GAIA Host Collective
I wonder if food and energy riots are going to be increasingly common events. Somehow I doubt that the have-nots, unable to buy food and energy, are going to complacently stand by while the haves continue to buy food and energy.
I am also beginning to wonder if perhaps the Energy Tax/Abolish the Payroll Tax idea might be a really good idea, from the point of view of social stability. In addition, it would be a concrete effort toward reducing our energy consumption.
If you think that the US is disliked now, just wait until it becomes ever more apparent to legions of poor people around the world that we are outbidding them for food and energy supplies. Of course, we may also be rapidly approaching the point at which we have convert dollars into something else in order to buy imported food and energy.
Only if people have jobs. I could envision a future where the employed are the privileged, and a tax break for workers would be seen as "tax breaks for the wealthy."
This article is about inflation in Zimbabwe;
If I am wrong, you will have more money in the bank, less debt and a lower stress way of life. If Daniel Yergin, et al, are wrong, good luck.
Speaking of riots, I (seriously) wonder if we are going to see student loan riots, when legions of college students graduate with monstrous debts--which by and large can't be discharged through bankruptcy--with no realistic prospect of ever paying off the debt.
As a very general matter, I don't fully understand the constant advice to "get out of debt" when seen in this light. If hyper-inflation ruining the dollar has a fair chance of happening, then why not run up immense debts now, only to pay them off in the future when hyper-inflated dollars make paying them off a cinch?
I feel comfortable with a low fixed rate mortgage that's less than half the current value of my house, along with a healthy savings account. If I was mortgaged to the hilt and had no savings I'd find it hard to sleep at night.
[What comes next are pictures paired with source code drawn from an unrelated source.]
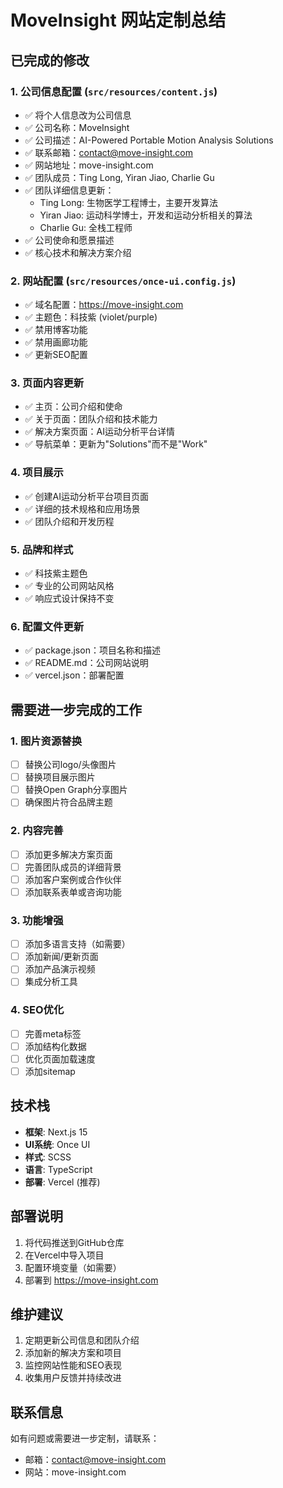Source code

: # MoveInsight 网站定制总结

## 已完成的修改

### 1. 公司信息配置 (`src/resources/content.js`)
- ✅ 将个人信息改为公司信息
- ✅ 公司名称：MoveInsight
- ✅ 公司描述：AI-Powered Portable Motion Analysis Solutions
- ✅ 联系邮箱：contact@move-insight.com
- ✅ 网站地址：move-insight.com
- ✅ 团队成员：Ting Long, Yiran Jiao, Charlie Gu
- ✅ 团队详细信息更新：
  - Ting Long: 生物医学工程博士，主要开发算法
  - Yiran Jiao: 运动科学博士，开发和运动分析相关的算法
  - Charlie Gu: 全栈工程师
- ✅ 公司使命和愿景描述
- ✅ 核心技术和解决方案介绍

### 2. 网站配置 (`src/resources/once-ui.config.js`)
- ✅ 域名配置：https://move-insight.com
- ✅ 主题色：科技紫 (violet/purple)
- ✅ 禁用博客功能
- ✅ 禁用画廊功能
- ✅ 更新SEO配置

### 3. 页面内容更新
- ✅ 主页：公司介绍和使命
- ✅ 关于页面：团队介绍和技术能力
- ✅ 解决方案页面：AI运动分析平台详情
- ✅ 导航菜单：更新为"Solutions"而不是"Work"

### 4. 项目展示
- ✅ 创建AI运动分析平台项目页面
- ✅ 详细的技术规格和应用场景
- ✅ 团队介绍和开发历程

### 5. 品牌和样式
- ✅ 科技紫主题色
- ✅ 专业的公司网站风格
- ✅ 响应式设计保持不变

### 6. 配置文件更新
- ✅ package.json：项目名称和描述
- ✅ README.md：公司网站说明
- ✅ vercel.json：部署配置

## 需要进一步完成的工作

### 1. 图片资源替换
- [ ] 替换公司logo/头像图片
- [ ] 替换项目展示图片
- [ ] 替换Open Graph分享图片
- [ ] 确保图片符合品牌主题

### 2. 内容完善
- [ ] 添加更多解决方案页面
- [ ] 完善团队成员的详细背景
- [ ] 添加客户案例或合作伙伴
- [ ] 添加联系表单或咨询功能

### 3. 功能增强
- [ ] 添加多语言支持（如需要）
- [ ] 添加新闻/更新页面
- [ ] 添加产品演示视频
- [ ] 集成分析工具

### 4. SEO优化
- [ ] 完善meta标签
- [ ] 添加结构化数据
- [ ] 优化页面加载速度
- [ ] 添加sitemap

## 技术栈

- **框架**: Next.js 15
- **UI系统**: Once UI
- **样式**: SCSS
- **语言**: TypeScript
- **部署**: Vercel (推荐)

## 部署说明

1. 将代码推送到GitHub仓库
2. 在Vercel中导入项目
3. 配置环境变量（如需要）
4. 部署到 https://move-insight.com

## 维护建议

1. 定期更新公司信息和团队介绍
2. 添加新的解决方案和项目
3. 监控网站性能和SEO表现
4. 收集用户反馈并持续改进

## 联系信息

如有问题或需要进一步定制，请联系：
- 邮箱：contact@move-insight.com
- 网站：move-insight.com 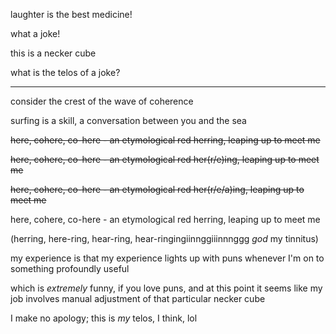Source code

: laughter is the best medicine!

what a joke!

this is a necker cube

what is the telos of a joke?

---

consider the crest of the wave of coherence

surfing is a skill, a conversation between you and the sea

~~here, cohere, co-here - an etymological red herring, leaping up to meet me~~

~~here, cohere, co-here - an etymological red her(r/e)ing, leaping up to meet me~~

~~here, cohere, co-here - an etymological red her(r/e/a)ing, leaping up to meet me~~

here, cohere, co-here - an etymological red herring, leaping up to meet me

(herring, here-ring, hear-ring, hear-ringingiinnggiiinnnggg *god* my tinnitus)

my experience is that my experience lights up with puns whenever I'm on to something profoundly useful

which is *extremely* funny, if you love puns, and at this point it seems like my job involves manual adjustment of that particular necker cube

I make no apology; this is *my* telos, I think, lol
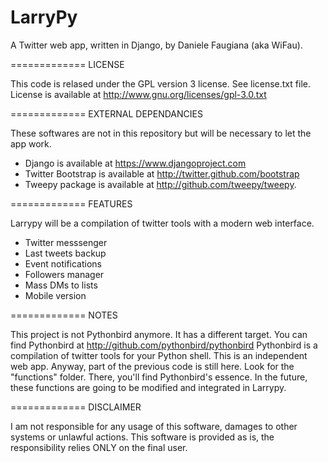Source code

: LarryPy
==========

A Twitter web app, written in Django, by Daniele Faugiana (aka WiFau).

=============
LICENSE

This code is relased under the GPL version 3 license. See license.txt file.
License is available at http://www.gnu.org/licenses/gpl-3.0.txt

=============
EXTERNAL DEPENDANCIES

These softwares are not in this repository but will be necessary to let the app work.

- Django is available at https://www.djangoproject.com
- Twitter Bootstrap is available at http://twitter.github.com/bootstrap
- Tweepy package is available at http://github.com/tweepy/tweepy.

=============
FEATURES

Larrypy will be a compilation of twitter tools with a modern web interface.

- Twitter messsenger
- Last tweets backup
- Event notifications
- Followers manager
- Mass DMs to lists
- Mobile version

=============
NOTES

This project is not Pythonbird anymore. It has a different target.
You can find Pythonbird at http://github.com/pythonbird/pythonbird
Pythonbird is a compilation of twitter tools for your Python shell.
This is an independent web app. Anyway, part of the previous code is still here.
Look for the "functions" folder. There, you'll find Pythonbird's essence.
In the future, these functions are going to be modified and integrated in Larrypy.

=============
DISCLAIMER

I am not responsible for any usage of this software, damages to other systems or unlawful actions.
This software is provided as is, the responsibility relies ONLY on the final user.

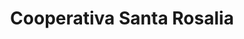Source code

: ---
title: "Cooperativa Santa Rosalia"
url: /sant-cugat-del-valles/cooperativa-santa-rosalia/
shop: comodidad
---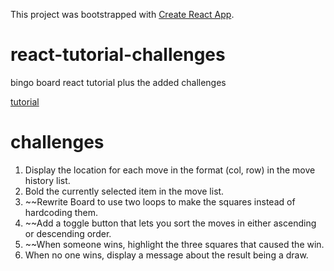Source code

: 
This project was bootstrapped with [Create React App](https://github.com/facebook/create-react-app).

# react-tutorial-challenges
bingo board react tutorial plus the added challenges

[tutorial](https://reactjs.org/tutorial/tutorial.html#setup-for-the-tutorial)

# challenges

1) Display the location for each move in the format (col, row) in the move history list.
2) Bold the currently selected item in the move list.
3) ~~Rewrite Board to use two loops to make the squares instead of hardcoding them.
4) ~~Add a toggle button that lets you sort the moves in either ascending or descending order.
5) ~~When someone wins, highlight the three squares that caused the win.
6) When no one wins, display a message about the result being a draw.
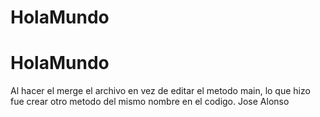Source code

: # HolaMundo
# HolaMundo
Al hacer el merge el archivo en vez de editar el metodo main, lo que hizo fue crear otro metodo del mismo nombre en el codigo.
Jose Alonso
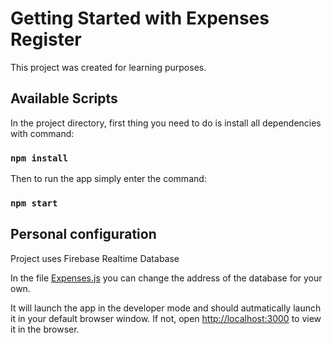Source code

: # Getting Started with Expenses Register

This project was created for learning purposes.

## Available Scripts

In the project directory, first thing you need to do is install all dependencies with command:

### `npm install`

Then to run the app simply enter the command:

### `npm start`

## Personal configuration

Project uses Firebase Realtime Database

In the file [Expenses.js](https://github.com/zayl97/Expenses-Register/blob/master/src/components/Expenses.js) you can change the address of the database for your own.

It will launch the app in the developer mode and should autmatically launch it in your default browser window. If not, open [http://localhost:3000](http://localhost:3000) to view it in the browser.
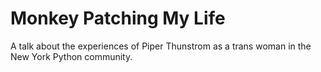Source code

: # Monkey Patching My Life

A talk about the experiences of Piper Thunstrom as a trans woman in the
New York Python community.
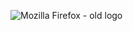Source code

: ![Mozilla Firefox - old logo](https://en.wikipedia.org/wiki/Firefox#/media/File:Mozilla_Firefox_0.8_logo.png)
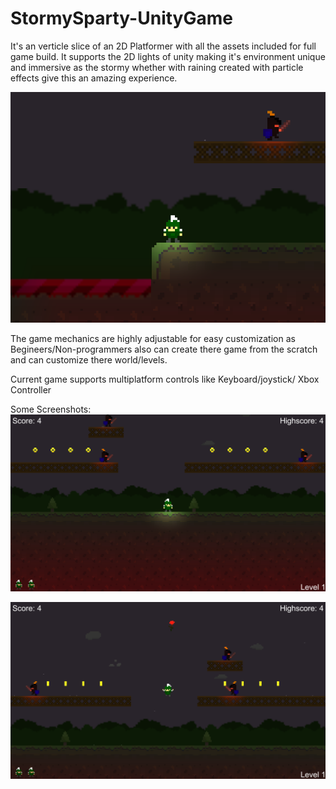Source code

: # StormySparty-UnityGame
It's an verticle slice of an 2D Platformer with all the assets included for full game build.
It supports the 2D lights of unity making it's environment unique and immersive as the stormy whether with raining created with particle effects give this an amazing experience.

![](Screenshots/Screenshot_1536x864_5.png)

The game mechanics are highly adjustable for easy customization as Begineers/Non-programmers also can create there game from the scratch and can customize there world/levels.

Current game supports multiplatform controls like Keyboard/joystick/ Xbox Controller 

Some Screenshots:
![](Screenshots/Screenshot_1536x864_1.png)

![](Screenshots/Screenshot_1536x864_2.png)
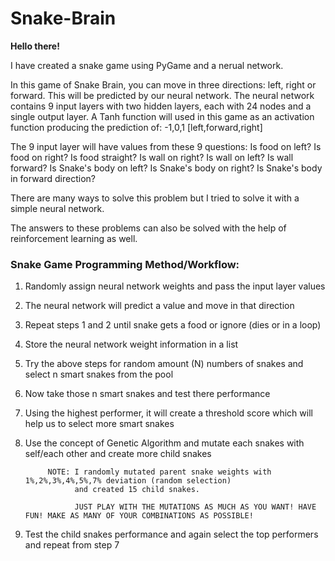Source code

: # Snake-Brain

<B> Hello there! </B>

I have created a snake game using PyGame and a nerual network.

In this game of Snake Brain, you can move in three directions: left, right or forward. This will be predicted by our neural network.
The neural network contains 9 input layers with two hidden layers, each with 24 nodes and a single output layer.
A Tanh function will used in this game as an activation function producing the prediction of: -1,0,1 [left,forward,right]

The 9 input layer will have values from these 9 questions:
Is food on left?
Is food on right?
Is food straight?
Is wall on right?
Is wall on left?
Is wall forward?
Is Snake's body on left?
Is Snake's body on right?
Is Snake's body in forward direction?

There are many ways to solve this problem but I tried to solve it with a simple neural network.

The answers to these problems can also be solved with the help of reinforcement learning as well.

### Snake Game Programming Method/Workflow:
1. Randomly assign neural network weights and pass the input layer values
2. The neural network will predict a value and move in that direction 
3. Repeat steps 1 and 2 until snake gets a food or ignore (dies or in a loop)
4. Store the neural network weight information in a list
5. Try the above steps for random amount (N) numbers of snakes and select n smart snakes from the pool
6. Now take those n smart snakes and test there performance
7. Using the highest performer, it will create a threshold score which will help us to select more smart snakes 
8. Use the concept of Genetic Algorithm and mutate each snakes with self/each other and create more child snakes

            NOTE: I randomly mutated parent snake weights with 1%,2%,3%,4%,5%,7% deviation (random selection) 
                  and created 15 child snakes.
                  
                  JUST PLAY WITH THE MUTATIONS AS MUCH AS YOU WANT! HAVE FUN! MAKE AS MANY OF YOUR COMBINATIONS AS POSSIBLE!

9. Test the child snakes performance and again select the top performers and repeat from step 7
Debt in an inflationary environment can work to your advantage, but only if you're still able to make the payments.
I think absolute deflation will occur in most housing and stock market assets (choose wisely), so holding that probably won't help too much.
The best advice I have heard is that you should stay flexible and be able to adapt to changing situations. Debt seriously reduces your financial flexibility.
Maybe first the housing prices take a dive,
then the banks get very conservative,
then the rates go up to both protect the banks and to sell all of the other securities,
then inflation takes off,
then we all riot for higher salaries to pay for stuff,
then time passes,
then we start getting daily indexed salary increases,
then, if we were able to avoid defaulting on our old low interest/fixed rate loans, we can pay them off easily.
It seems like a lot depends upon our savings, ability to keep a job, but very importantly, how quickly we can get our salaries indexed on a short-term basis. I'm going to start writing my representatives now!
Some think that economic slow downs will cause deflation and we will all be investing in zero-coupon bond funds...
Maybe...
If you don't have the money now to pay a debt you won't have it in the future either.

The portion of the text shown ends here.